## Problem statement
Please copy the records exactly as they appear, with all pictures left out.

(Saved entries)

::::::::

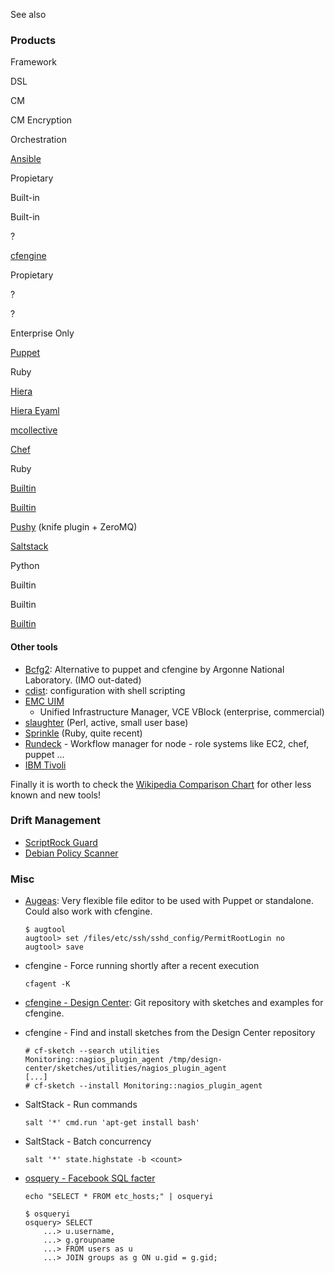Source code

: See also

### Products

Framework

DSL

CM

CM Encryption

Orchestration

[Ansible](http://www.ansible.com/home)

Propietary

Built-in

Built-in

?

[cfengine](https://cfengine.com/)

Propietary

?

?

Enterprise Only

[Puppet](http://puppetlabs.com/)

Ruby

[Hiera](https://docs.puppetlabs.com/hiera/1/)

[Hiera Eyaml](https://github.com/TomPoulton/hiera-eyaml)

[mcollective](http://puppetlabs.com/mcollective)

[Chef](https://opscode.com)

Ruby

[Builtin](https://docs.getchef.com/essentials_data_bags.html)

[Builtin](https://docs.getchef.com/essentials_data_bags.html#encrypt-a-data-bag-item)

[Pushy](https://www.getchef.com/blog/2013/12/16/getting-pushy-with-chef/)
(knife plugin + ZeroMQ)

[Saltstack](http://www.saltstack.com/community/)

Python

Builtin

Builtin

[Builtin](http://docs.saltstack.com/en/latest/topics/tutorials/states_pt5.html#orchestrate-runner)

#### Other tools

-   [Bcfg2](http://trac.mcs.anl.gov/projects/bcfg2/): Alternative to
    puppet and cfengine by Argonne National Laboratory. (IMO out-dated)
-   [cdist](http://www.nico.schottelius.org/software/cdist/):
    configuration with shell scripting
-   [EMC
    UIM](http://www.emc.com/data-center-management/unified-infrastructure-manager.htm)
    - Unified Infrastructure Manager, VCE VBlock (enterprise,
    commercial)
-   [slaughter](http://www.steve.org.uk/Software/slaughter/) (Perl,
    active, small user base)
-   [Sprinkle](https://github.com/crafterm/sprinkle) (Ruby, quite
    recent)
-   [Rundeck](http://rundeck.org) - Workflow manager for node - role
    systems like EC2, chef, puppet ...
-   [IBM
    Tivoli](http://www-03.ibm.com/software/products/en/serviceautomationmanager)

Finally it is worth to check the [Wikipedia Comparison
Chart](http://en.wikipedia.org/wiki/Comparison_of_open_source_configuration_management_software)
for other less known and new tools!

### Drift Management

-   [ScriptRock Guard](https://www.scriptrock.com/)
-   [Debian Policy Scanner](https://github.com/lwindolf/polscan)

### Misc

-   [Augeas](http://delicious.com/redirect?url=http%3A//packages.debian.org/wheezy/augeas-tools):
    Very flexible file editor to be used with Puppet or standalone.
    Could also work with cfengine.

        $ augtool
        augtool> set /files/etc/ssh/sshd_config/PermitRootLogin no
        augtool> save

-   cfengine - Force running shortly after a recent execution

        cfagent -K

-   [cfengine - Design
    Center](http://cfengine.com/cfengine-design-center): Git repository
    with sketches and examples for cfengine.
-   cfengine - Find and install sketches from the Design Center
    repository

        # cf-sketch --search utilities
        Monitoring::nagios_plugin_agent /tmp/design-center/sketches/utilities/nagios_plugin_agent
        [...]
        # cf-sketch --install Monitoring::nagios_plugin_agent

-   SaltStack - Run commands

        salt '*' cmd.run 'apt-get install bash'

-   SaltStack - Batch concurrency

        salt '*' state.highstate -b <count>

-   [osquery - Facebook SQL facter](https://github.com/facebook/osquery)

        echo "SELECT * FROM etc_hosts;" | osqueryi

        $ osqueryi
        osquery> SELECT
            ...> u.username,
            ...> g.groupname
            ...> FROM users as u
            ...> JOIN groups as g ON u.gid = g.gid;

::::::::

## Exercise output
Source code

: See also

### Products

Framework

DSL

CM

CM Encryption

Orchestration

[Ansible](http://www.ansible.com/home)

Propietary

Built-in

Built-in

?

[cfengine](https://cfengine.com/)

Propietary

?

?

Enterprise Only

[Puppet](http://puppetlabs.com/)

Ruby

[Hiera](https://docs.puppetlabs.com/hiera/1/)

[Hiera Eyaml](https://github.com/TomPoulton/hiera-eyaml)

[mcollective](http://puppetlabs.com/mcollective)

[Chef](https://opscode.com)

Ruby

[Builtin](https://docs.getchef.com/essentials_data_bags.html)

[Builtin](https://docs.getchef.com/essentials_data_bags.html#encrypt-a-data-bag-item)

[Pushy](https://www.getchef.com/blog/2013/12/16/getting-pushy-with-chef/)
(knife plugin + ZeroMQ)

[Saltstack](http://www.saltstack.com/community/)

Python

Builtin

Builtin

[Builtin](http://docs.saltstack.com/en/latest/topics/tutorials/states_pt5.html#orchestrate-runner)

#### Other tools

-   [Bcfg2](http://trac.mcs.anl.gov/projects/bcfg2/): Alternative to
    puppet and cfengine by Argonne National Laboratory. (IMO out-dated)
-   [cdist](http://www.nico.schottelius.org/software/cdist/):
    configuration with shell scripting
-   [EMC
    UIM](http://www.emc.com/data-center-management/unified-infrastructure-manager.htm)
    - Unified Infrastructure Manager, VCE VBlock (enterprise,
    commercial)
-   [slaughter](http://www.steve.org.uk/Software/slaughter/) (Perl,
    active, small user base)
-   [Sprinkle](https://github.com/crafterm/sprinkle) (Ruby, quite
    recent)
-   [Rundeck](http://rundeck.org) - Workflow manager for node - role
    systems like EC2, chef, puppet ...
-   [IBM
    Tivoli](http://www-03.ibm.com/software/products/en/serviceautomationmanager)

Finally it is worth to check the [Wikipedia Comparison
Chart](http://en.wikipedia.org/wiki/Comparison_of_open_source_configuration_management_software)
for other less known and new tools!

### Drift Management

-   [ScriptRock Guard](https://www.scriptrock.com/)
-   [Debian Policy Scanner](https://github.com/lwindolf/polscan)

### Misc

-   [Augeas](http://delicious.com/redirect?url=http%3A//packages.debian.org/wheezy/augeas-tools):
    Very flexible file editor to be used with Puppet or standalone.
    Could also work with cfengine.

        $ augtool
        augtool> set /files/etc/ssh/sshd_config/PermitRootLogin no
        augtool> save

-   cfengine - Force running shortly after a recent execution

        cfagent -K

-   [cfengine - Design
    Center](http://cfengine.com/cfengine-design-center): Git repository
    with sketches and examples for cfengine.
-   cfengine - Find and install sketches from the Design Center
    repository

        # cf-sketch --search utilities
        Monitoring::nagios_plugin_agent /tmp/design-center/sketches/utilities/nagios_plugin_agent
        [...]
        # cf-sketch --install Monitoring::nagios_plugin_agent

-   SaltStack - Run commands

        salt '*' cmd.run 'apt-get install bash'

-   SaltStack - Batch concurrency

        salt '*' state.highstate -b <count>

-   [osquery - Facebook SQL facter](https://github.com/facebook/osquery)

        echo "SELECT * FROM etc_hosts;" | osqueryi

        $ osqueryi
        osquery> SELECT
            ...> u.username,
            ...> g.groupname
            ...> FROM users as u
            ...> JOIN groups as g ON u.gid = g.gid;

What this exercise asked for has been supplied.